*About this task:* Filter the records for lines holding the string "Transaction".

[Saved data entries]
=-=-=-=-=

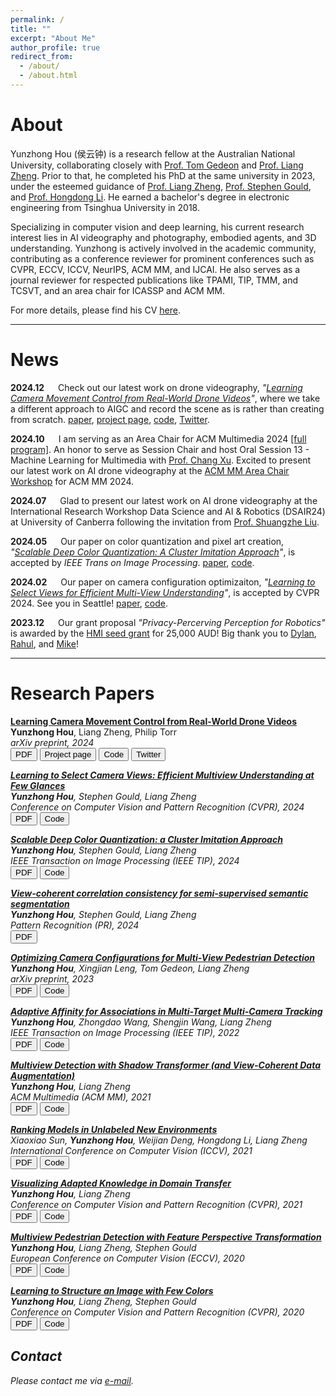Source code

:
 ```yaml
---
permalink: /
title: ""
excerpt: "About Me"
author_profile: true
redirect_from: 
  - /about/
  - /about.html
---
```


About
======
Yunzhong Hou (侯云钟) is a research fellow at the Australian National University, collaborating closely with [Prof. Tom Gedeon](https://staffportal.curtin.edu.au/staff/profile/view/tom-gedeon-5e48a1fd/#top) and [Prof. Liang Zheng](http://zheng-lab.cecs.anu.edu.au/). Prior to that, he completed his PhD at the same university in 2023, under the esteemed guidance of [Prof. Liang Zheng](http://zheng-lab.cecs.anu.edu.au/), [Prof. Stephen Gould](http://users.cecs.anu.edu.au/~sgould/), and [Prof. Hongdong Li](http://users.cecs.anu.edu.au/~hongdong/). He earned a bachelor's degree in electronic engineering from Tsinghua University in 2018.

Specializing in computer vision and deep learning, his current research interest lies in AI videography and photography, embodied agents, and 3D understanding. Yunzhong is actively involved in the academic community, contributing as a conference reviewer for prominent conferences such as CVPR, ECCV, ICCV, NeurIPS, ACM MM, and IJCAI. He also serves as a journal reviewer for respected publications like TPAMI, TIP, TMM, and TCSVT, and an area chair for ICASSP and ACM MM.


For more details, please find his CV [here](https://1drv.ms/b/s!AtzsQybTubHfhI8szRMzVSKg6dYy-Q?e=sFSths).

-----------------

News
======

**2024.12** &emsp; Check out our latest work on drone videography, _"[Learning Camera Movement Control from Real-World Drone Videos](https://dvgformer.github.io/)"_, where we take a different approach to AIGC and record the scene as is rather than creating from scratch. [paper](https://arxiv.org/abs/2412.09620), [project page](https://dvgformer.github.io/), [code](https://github.com/hou-yz/dvgformer), [Twitter](https://x.com/YunzhongH/status/1869147797746008222).

**2024.10** &emsp; I am serving as an Area Chair for ACM Multimedia 2024 [[full program]](https://2024.acmmm.org/files/MM24-Full_Program.pdf). An honor to serve as Session Chair and host Oral Session 13 - Machine Learning for Multimedia with [Prof. Chang Xu](http://changxu.xyz/). Excited to present our latest work on AI drone videography at the [ACM MM Area Chair Workshop](https://sites.google.com/view/mm24acworkshop/) for ACM MM 2024.

**2024.07** &emsp; Glad to present our latest work on AI drone videography at the International Research Workshop Data Science and AI & Robotics (DSAIR24) at University of Canberra following the invitation from [Prof. Shuangzhe Liu](https://researchprofiles.canberra.edu.au/en/persons/shuangzhe-liu).

**2024.05** &emsp; Our paper on color quantization and pixel art creation, _"[Scalable Deep Color Quantization: A Cluster Imitation Approach](https://ieeexplore.ieee.org/abstract/document/10596087)"_, is accepted by *IEEE Trans on Image Processing*. [paper](https://ieeexplore.ieee.org/abstract/document/10596087), [code](https://github.com/hou-yz/color_distillation_clustering).

**2024.02** &emsp; Our paper on camera configuration optimizaiton, _"[Learning to Select Views for Efficient Multi-View Understanding](https://arxiv.org/abs/2303.06145)"_, is accepted by CVPR 2024. See you in Seattle! [paper](https://openaccess.thecvf.com/content/CVPR2024/papers/Hou_Learning_to_Select_Views_for_Efficient_Multi-View_Understanding_CVPR_2024_paper.pdf), [code](https://github.com/hou-yz/MVSelect).

**2023.12** &emsp; Our grant proposal _"Privacy-Percerving Perception for Robotics"_ is awarded by the [HMI seed grant](https://services.anu.edu.au/research-support/funding-opportunities/computing-for-social-good-seed-grants-2023) for 25,000 AUD! Big thank you to [Dylan](https://sites.google.com/view/djcampbell), [Rahul](https://rahulsho.me/), and [Mike](https://michaelrandallbarnes.com/about)!

<!-- **2023.12** &emsp; Check out our latest research on camera layout optimization _"[Optimizing Camera Configurations for Multi-View Pedestrian Detection](https://arxiv.org/abs/2312.02144)"_. [arxiv](https://arxiv.org/abs/2312.02144)

**2023.11** &emsp; Our paper _"[View-Coherent Correlation Consistency for Semi-Supervised Semantic Segmentation](https://www.sciencedirect.com/science/article/pii/S0031320323007860)"_ is accepted by *Pattern recognition*. [paper](https://www.sciencedirect.com/science/article/pii/S0031320323007860).

**2023.06** &emsp;   I was named outstanding reviewer for CVPR 2023!

**2023.04** &emsp;   Joined as a research fellow at ANU, working with [Prof. Tom Gedeon](https://staffportal.curtin.edu.au/staff/profile/view/tom-gedeon-5e48a1fd/#top) and [Dr. Liang Zheng](http://zheng-lab.cecs.anu.edu.au/). Excited!

**2023.03** &emsp;   Check out our latest research _"[Learning to Select Camera Views: Efficient Multiview Understanding at Few Glances](https://arxiv.org/abs/2303.06145)"_ on arXiv. [paper](https://arxiv.org/abs/2303.06145), [code](https://github.com/hou-yz/MVSelect)

**2022.07** &emsp;   Internship at Amazon Web Services as a research scientist on vision-language tasks. Hello Bay Area!

**2021.12** &emsp;   Our paper _"[Adaptive Affinity for Associations in Multi-Target Multi-Camera Tracking](/publication/2022-tip-mtmc)"_ is accepted by *IEEE Trans on Image Processing*. [paper](https://ieeexplore.ieee.org/iel7/83/4358840/09646485.pdf), [code](https://github.com/hou-yz/DeepCC-local)

**2021.07** &emsp; Our paper _"[Ranking Models in Unlabeled New Environments](/publication/2021-iccv2021-ranking)"_ is accepted by *ICCV 2021*. [paper](https://openaccess.thecvf.com/content/ICCV2021/papers/Sun_Ranking_Models_in_Unlabeled_New_Environments_ICCV_2021_paper.pdf), [code](https://github.com/sxzrt/Proxy-Set)

**2021.07** &emsp; Our paper _"[Multiview Detection with Shadow Transformer (and View-Coherent Data Augmentation)](/publication/2021-acmmm2021-mvdetr)"_ is accepted by *ACM MM 2021*. [paper](https://arxiv.org/abs/2108.05888), [code](https://github.com/hou-yz/MVDeTr)

**2021.03** &emsp; Our paper _"[Visualizing Adapted Knowledge in Domain Transfer](/publication/2020-cvpr2021-sfit)"_ is accepted by *CVPR 2021*.
[paper](https://arxiv.org/abs/2104.10602), [code](https://github.com/hou-yz/DA_visualization), [知乎-UDA可视化](https://zhuanlan.zhihu.com/p/369252839), [知乎-无需风格图像的风格迁移](https://zhuanlan.zhihu.com/p/371101640).

**2020.07** &emsp; Our paper _"[Multiview Detection with Feature Perspective Transformation](/publication/2020-eccv2020-mvdet)"_ is accepted by *ECCV 2020*. 
[paper](https://arxiv.org/abs/2007.07247), [code](https://github.com/hou-yz/MVDet), [知乎](https://zhuanlan.zhihu.com/p/196771711), [MultiviewX dataset download](https://1drv.ms/u/s!AtzsQybTubHfgP9BJt2g7R_Ku4X3Pg?e=GFGeVn).


**2020.03** &emsp; Our paper _"[Learning to Structure an Image with Few Colors](/publication/2019-cvpr2020-colorcnn)"_ is accepted by *CVPR 2020*. 
[paper](http://openaccess.thecvf.com/content_CVPR_2020/papers/Hou_Learning_to_Structure_an_Image_With_Few_Colors_CVPR_2020_paper.pdf), [code](https://github.com/hou-yz/color_distillation), [知乎](https://zhuanlan.zhihu.com/p/148160812).

**2019.11**  &emsp; A new paper "[Locality aware appearance metric for multi-target multi-camera tracking](/publication/2019-arxiv-mtmc-metric)" is released on *arXiv*. 
[paper](https://arxiv.org/abs/1911.12037.pdf), [code](https://github.com/hou-yz/DeepCC-local), [知乎](https://zhuanlan.zhihu.com/p/96999382).

**2019.06** &emsp; Won 5th place out of 22 participants in multi-target multi-camera tracking in *CVPR 2019 AI-City Challenge*. [paper](http://openaccess.thecvf.com/content_CVPRW_2019/papers/AI%20City/Hou_A_Locality_Aware_City-Scale_Multi-Camera_Vehicle_Tracking_System_CVPRW_2019_paper.pdf), [code](https://github.com/hou-yz/DeepCC-local).

**2019.06** &emsp; Won 3rd place out of 84 participants in vehicle re-identification in *CVPR 2019 AI-City Challenge*. [paper](http://openaccess.thecvf.com/content_CVPRW_2019/papers/AI%20City/Lv_Vehicle_Re-Identification_with_Location_and_Time_Stamps_CVPRW_2019_paper.pdf), [code](https://github.com/hou-yz/open-reid-tracking).

**2019.03**  &emsp; Our paper "[Improving Device-Edge Cooperative Inference of Deep Learning via 2-Step Pruning](/publication/2018-infocom2019workshop-pruning)" is accepted by *Infocom workshop on IECOO 2019*. [paper](https://arxiv.org/abs/1903.03472.pdf), [code](https://github.com/hou-yz/pytorch-pruning-2step). -->


-----------------

Research Papers
======
<a target="_blank" href="https://dvgformer.github.io/">**Learning Camera Movement Control from Real-World Drone Videos**<a/><br>
**Yunzhong Hou**, Liang Zheng, Philip Torr<br>
<em>arXiv preprint, 2024<em/><br>
<a target="_blank" href="https://arxiv.org/abs/2412.09620"><button id="touch">PDF</button></a> <a target="_blank" href="https://dvgformer.github.io/"><button id="touch">Project page</button></a> <a target="_blank" href="https://github.com/hou-yz/dvgformer"><button id="touch">Code</button></a> <a target="_blank" href="https://x.com/YunzhongH/status/1869147797746008222"><button id="touch">Twitter</button></a> 

<a target="_blank" href="https://arxiv.org/abs/2303.06145">**Learning to Select Camera Views: Efficient Multiview Understanding at Few Glances**<a/><br>
**Yunzhong Hou**, Stephen Gould, Liang Zheng<br>
<em>Conference on Computer Vision and Pattern Recognition (CVPR), 2024<em/><br>
<a target="_blank" href="https://arxiv.org/abs/2303.06145"><button id="touch">PDF</button></a> <a target="_blank" href="https://github.com/hou-yz/MVSelect"><button id="touch">Code</button></a>

<a target="_blank" href="https://ieeexplore.ieee.org/document/10596087">**Scalable Deep Color Quantization: a Cluster Imitation Approach**<a/><br>
**Yunzhong Hou**, Stephen Gould, Liang Zheng<br>
<em>IEEE Transaction on Image Processing (IEEE TIP), 2024<em/><br>
<a target="_blank" href="https://ieeexplore.ieee.org/document/10596087"><button id="touch">PDF</button></a> <a target="_blank" href="https://github.com/hou-yz/color_distillation_clustering"><button id="touch">Code</button></a>

<a target="_blank" href="https://www.sciencedirect.com/science/article/pii/S0031320323007860">**View-coherent correlation consistency for semi-supervised semantic segmentation**<a/><br>
**Yunzhong Hou**, Stephen Gould, Liang Zheng<br>
<em>Pattern Recognition (PR), 2024<em/><br>
<a target="_blank" href="https://www.sciencedirect.com/science/article/pii/S0031320323007860"><button id="touch">PDF</button></a>

<a target="_blank" href="https://arxiv.org/abs/2312.02144">**Optimizing Camera Configurations for Multi-View Pedestrian Detection**<a/><br>
**Yunzhong Hou**, Xingjian Leng, Tom Gedeon, Liang Zheng<br>
<em>arXiv preprint, 2023<em/><br>
<a target="_blank" href="https://arxiv.org/abs/2312.02144"><button id="touch">PDF</button></a> <a target="_blank" href="https://github.com/hou-yz/MVconfig"><button id="touch">Code</button></a>

<a target="_blank" href="https://arxiv.org/abs/2112.07664">**Adaptive Affinity for Associations in Multi-Target Multi-Camera Tracking**<a/><br>
**Yunzhong Hou**, Zhongdao Wang, Shengjin Wang, Liang Zheng<br>
<em>IEEE Transaction on Image Processing (IEEE TIP), 2022<em/><br>
<a target="_blank" href="https://arxiv.org/abs/2112.07664"><button id="touch">PDF</button></a> <a target="_blank" href="https://github.com/hou-yz/DeepCC-local"><button id="touch">Code</button></a>

<a target="_blank" href="https://arxiv.org/abs/2108.05888">**Multiview Detection with Shadow Transformer (and View-Coherent Data Augmentation)**<a/><br>
**Yunzhong Hou**, Liang Zheng<br>
<em>ACM Multimedia (ACM MM), 2021<em/><br>
<a target="_blank" href="https://arxiv.org/abs/2108.05888"><button id="touch">PDF</button></a> <a target="_blank" href="https://github.com/hou-yz/MVDeTr"><button id="touch">Code</button></a>

<a target="_blank" href="https://arxiv.org/abs/2108.10310">**Ranking Models in Unlabeled New Environments**<a/><br>
Xiaoxiao Sun, **Yunzhong Hou**, Weijian Deng, Hongdong Li, Liang Zheng<br>
<em>International Conference on Computer Vision (ICCV), 2021<em/><br>
<a target="_blank" href="https://arxiv.org/abs/2108.10310"><button id="touch">PDF</button></a> <a target="_blank" href="https://github.com/sxzrt/Proxy-Set"><button id="touch">Code</button></a>

<a target="_blank" href="https://arxiv.org/abs/2104.10602">**Visualizing Adapted Knowledge in Domain Transfer**<a/><br>
**Yunzhong Hou**, Liang Zheng<br>
<em>Conference on Computer Vision and Pattern Recognition (CVPR), 2021<em/><br>
<a target="_blank" href="https://arxiv.org/abs/2104.10602"><button id="touch">PDF</button></a> <a target="_blank" href="https://github.com/hou-yz/DA_visualization"><button id="touch">Code</button></a>

<a target="_blank" href="https://arxiv.org/abs/2007.07247">**Multiview Pedestrian Detection with Feature Perspective Transformation**<a/><br>
**Yunzhong Hou**, Liang Zheng, Stephen Gould<br>
<em>European Conference on Computer Vision (ECCV), 2020<em/><br>
<a target="_blank" href="https://arxiv.org/abs/2007.07247"><button id="touch">PDF</button></a> <a target="_blank" href="https://github.com/hou-yz/MVDet"><button id="touch">Code</button></a>

<a target="_blank" href="https://arxiv.org/abs/2003.07848">**Learning to Structure an Image with Few Colors**<a/><br>
**Yunzhong Hou**, Liang Zheng, Stephen Gould<br>
<em>Conference on Computer Vision and Pattern Recognition (CVPR), 2020<em/><br>
<a target="_blank" href="https://arxiv.org/abs/2003.07848"><button id="touch">PDF</button></a> <a target="_blank" href="https://github.com/hou-yz/color_distillation"><button id="touch">Code</button></a>



Contact
------
Please contact me via [e-mail](mailto:yunzhong.hou@anu.edu.au).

=-=-=-=-=

*Exercise answer:*
<em>IEEE Transaction on Image Processing (IEEE TIP), 2024<em/><br>
<em>IEEE Transaction on Image Processing (IEEE TIP), 2022<em/><br>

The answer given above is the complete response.